| > Too proprietary. Every major cloud provider has a blob store. Most are S3-interface compatible, or can be fronted by something which is, like Minio. > Can't be run locally, on robots, etc. If the contents of your S3 keys are just line-delineated JSON files, you can easily download those files and run scripts or process them locally. > Can't be transferred to other cloud providers. Again, not true — a tool like rclone handles this case in a single command. Depends on the amount of data, but if anything it's easier to move a bunch of flat files between providers than copying a database backup around. You have to pay for egress bandwidth, though, of course. > Also S3 is horribly slow to write or delete thousands of records at once. If you're keeping one JSON record per S3 key, that is a blatant misuse of the tool and performance will be terrible. On the other hand, if you batch records into files of appropriate sizes, it's very cost-effective to store and query via Athena, Spark on EMR, etc.

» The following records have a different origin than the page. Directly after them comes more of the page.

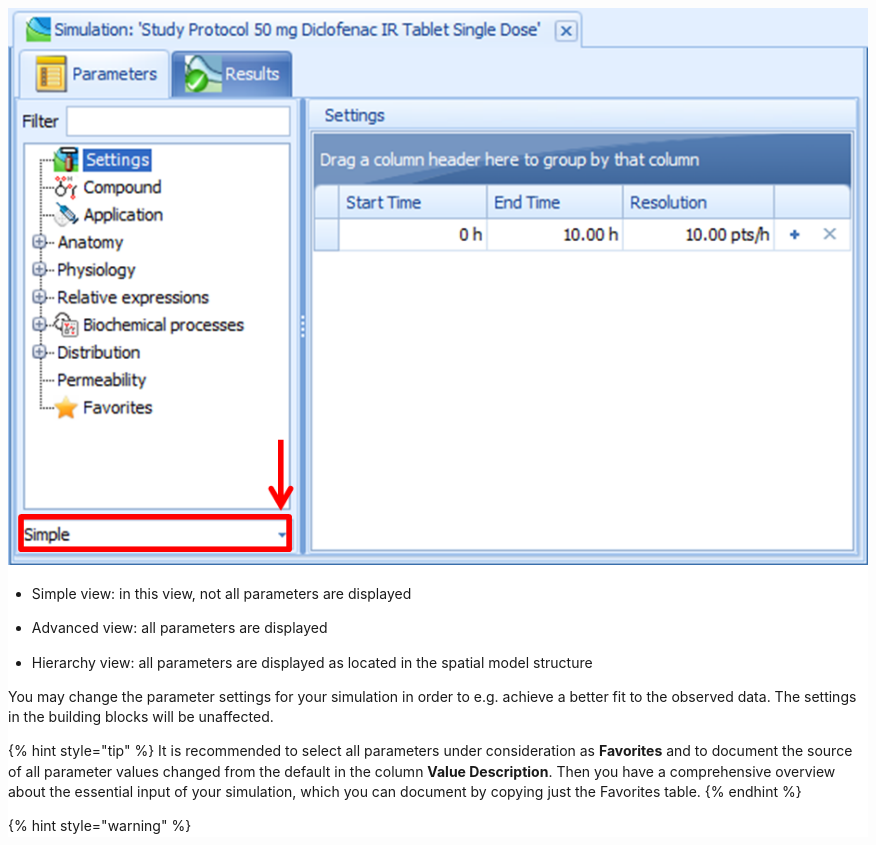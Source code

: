 ![The Parameters tab of the Simulation window. Here, the Settings of the simulation are shown.](../assets/images/part-3/PK-Sim_CreateSimulation_RunSimulation_Results2.png)

*   Simple view: in this view, not all parameters are displayed

*   Advanced view: all parameters are displayed

*   Hierarchy view: all parameters are displayed as located in the spatial model structure

You may change the parameter settings for your simulation in order to e.g. achieve a better fit to the observed data. The settings in the building blocks will be unaffected.

{% hint style="tip" %}
It is recommended to select all parameters under consideration as **Favorites** and to document the source of all parameter values changed from the default in the column **Value Description**. Then you have a comprehensive overview about the essential input of your simulation, which you can document by copying just the Favorites table.
{% endhint %}

{% hint style="warning" %}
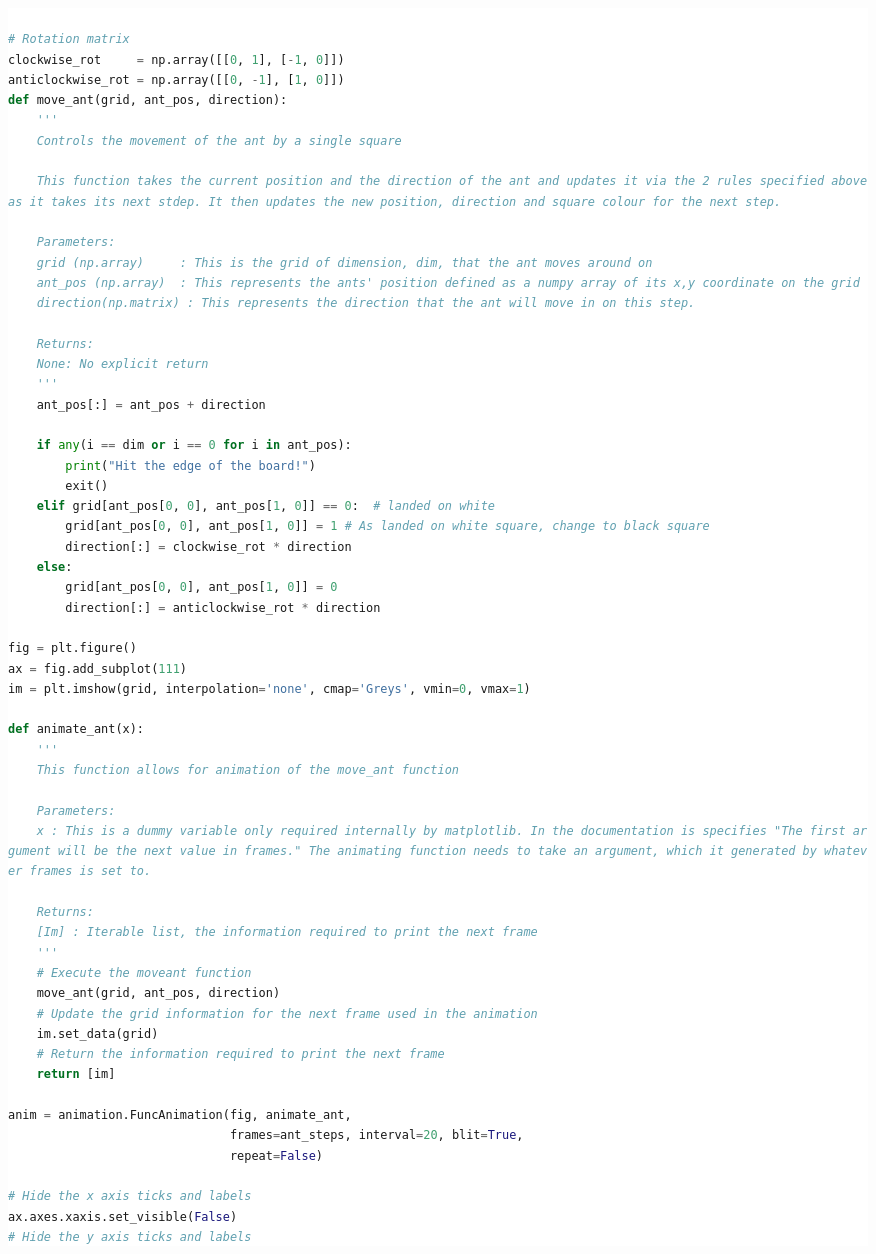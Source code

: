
 ```python

# Rotation matrix
clockwise_rot     = np.array([[0, 1], [-1, 0]])
anticlockwise_rot = np.array([[0, -1], [1, 0]])
def move_ant(grid, ant_pos, direction):
    '''
    Controls the movement of the ant by a single square

    This function takes the current position and the direction of the ant and updates it via the 2 rules specified above as it takes its next stdep. It then updates the new position, direction and square colour for the next step.

    Parameters:
    grid (np.array)     : This is the grid of dimension, dim, that the ant moves around on
    ant_pos (np.array)  : This represents the ants' position defined as a numpy array of its x,y coordinate on the grid
    direction(np.matrix) : This represents the direction that the ant will move in on this step. 

    Returns:
    None: No explicit return 
    '''
    ant_pos[:] = ant_pos + direction

    if any(i == dim or i == 0 for i in ant_pos):
        print("Hit the edge of the board!")
        exit()
    elif grid[ant_pos[0, 0], ant_pos[1, 0]] == 0:  # landed on white
        grid[ant_pos[0, 0], ant_pos[1, 0]] = 1 # As landed on white square, change to black square
        direction[:] = clockwise_rot * direction
    else:
        grid[ant_pos[0, 0], ant_pos[1, 0]] = 0
        direction[:] = anticlockwise_rot * direction   

fig = plt.figure()
ax = fig.add_subplot(111)
im = plt.imshow(grid, interpolation='none', cmap='Greys', vmin=0, vmax=1)

def animate_ant(x):
    '''
    This function allows for animation of the move_ant function

    Parameters:
    x : This is a dummy variable only required internally by matplotlib. In the documentation is specifies "The first argument will be the next value in frames." The animating function needs to take an argument, which it generated by whatever frames is set to. 

    Returns:
    [Im] : Iterable list, the information required to print the next frame
    '''
    # Execute the moveant function
    move_ant(grid, ant_pos, direction) 
    # Update the grid information for the next frame used in the animation
    im.set_data(grid)
    # Return the information required to print the next frame
    return [im]

anim = animation.FuncAnimation(fig, animate_ant,
                               frames=ant_steps, interval=20, blit=True,
                               repeat=False)

# Hide the x axis ticks and labels
ax.axes.xaxis.set_visible(False)
# Hide the y axis ticks and labels
```
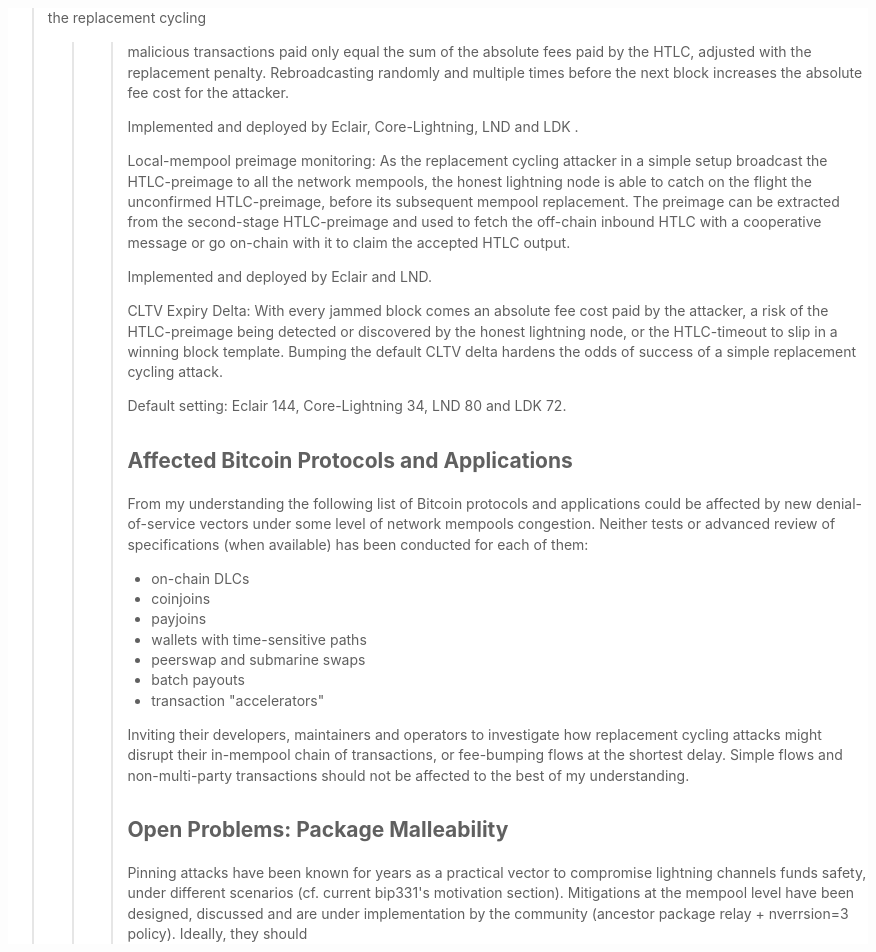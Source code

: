 > the replacement cycling
> > > malicious transactions paid only equal the sum of the absolute fees
> paid by the HTLC, adjusted with
> > > the replacement penalty. Rebroadcasting randomly and multiple times
> before the next block increases
> > > the absolute fee cost for the attacker.
> > >
> > > Implemented and deployed by Eclair, Core-Lightning, LND and LDK .
> > >
> > > Local-mempool preimage monitoring: As the replacement cycling attacker
> in a simple setup broadcast
> > > the HTLC-preimage to all the network mempools, the honest lightning
> node is able to catch on the
> > > flight the unconfirmed HTLC-preimage, before its subsequent mempool
> replacement. The preimage can be
> > > extracted from the second-stage HTLC-preimage and used to fetch the
> off-chain inbound HTLC with a
> > > cooperative message or go on-chain with it to claim the accepted HTLC
> output.
> > >
> > > Implemented and deployed by Eclair and LND.
> > >
> > > CLTV Expiry Delta: With every jammed block comes an absolute fee cost
> paid by the attacker, a risk
> > > of the HTLC-preimage being detected or discovered by the honest
> lightning node, or the HTLC-timeout
> > > to slip in a winning block template. Bumping the default CLTV delta
> hardens the odds of success of a
> > > simple replacement cycling attack.
> > >
> > > Default setting: Eclair 144, Core-Lightning 34, LND 80 and LDK 72.
> > >
> > > ## Affected Bitcoin Protocols and Applications
> > >
> > >  From my understanding the following list of Bitcoin protocols and
> applications could be affected by
> > > new denial-of-service vectors under some level of network mempools
> congestion. Neither tests or
> > > advanced review of specifications (when available) has been conducted
> for each of them:
> > > - on-chain DLCs
> > > - coinjoins
> > > - payjoins
> > > - wallets with time-sensitive paths
> > > - peerswap and submarine swaps
> > > - batch payouts
> > > - transaction "accelerators"
> > >
> > > Inviting their developers, maintainers and operators to investigate
> how replacement cycling attacks
> > > might disrupt their in-mempool chain of transactions, or fee-bumping
> flows at the shortest delay.
> > > Simple flows and non-multi-party transactions should not be affected
> to the best of my understanding.
> > >
> > > ## Open Problems: Package Malleability
> > >
> > > Pinning attacks have been known for years as a practical vector to
> compromise lightning channels
> > > funds safety, under different scenarios (cf. current bip331's
> motivation section). Mitigations at
> > > the mempool level have been designed, discussed and are under
> implementation by the community
> > > (ancestor package relay + nverrsion=3 policy). Ideally, they should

If you need individual record-level access as identifiable by a key, then you'd probably be better off with Redis or Memcached. (though, those will not be as good for bulk offline processing) It's all about your access patterns. |
Too much work. If you're a startup that's too much stuff to maintain. Much easier to get a hosted MongoDB and launch tomorrow.
And when you only have 2 months rent in the bank and investors want demo after demo in order to give you cash, tools like MongoDB do make a difference. And yes, I've been in that situation before.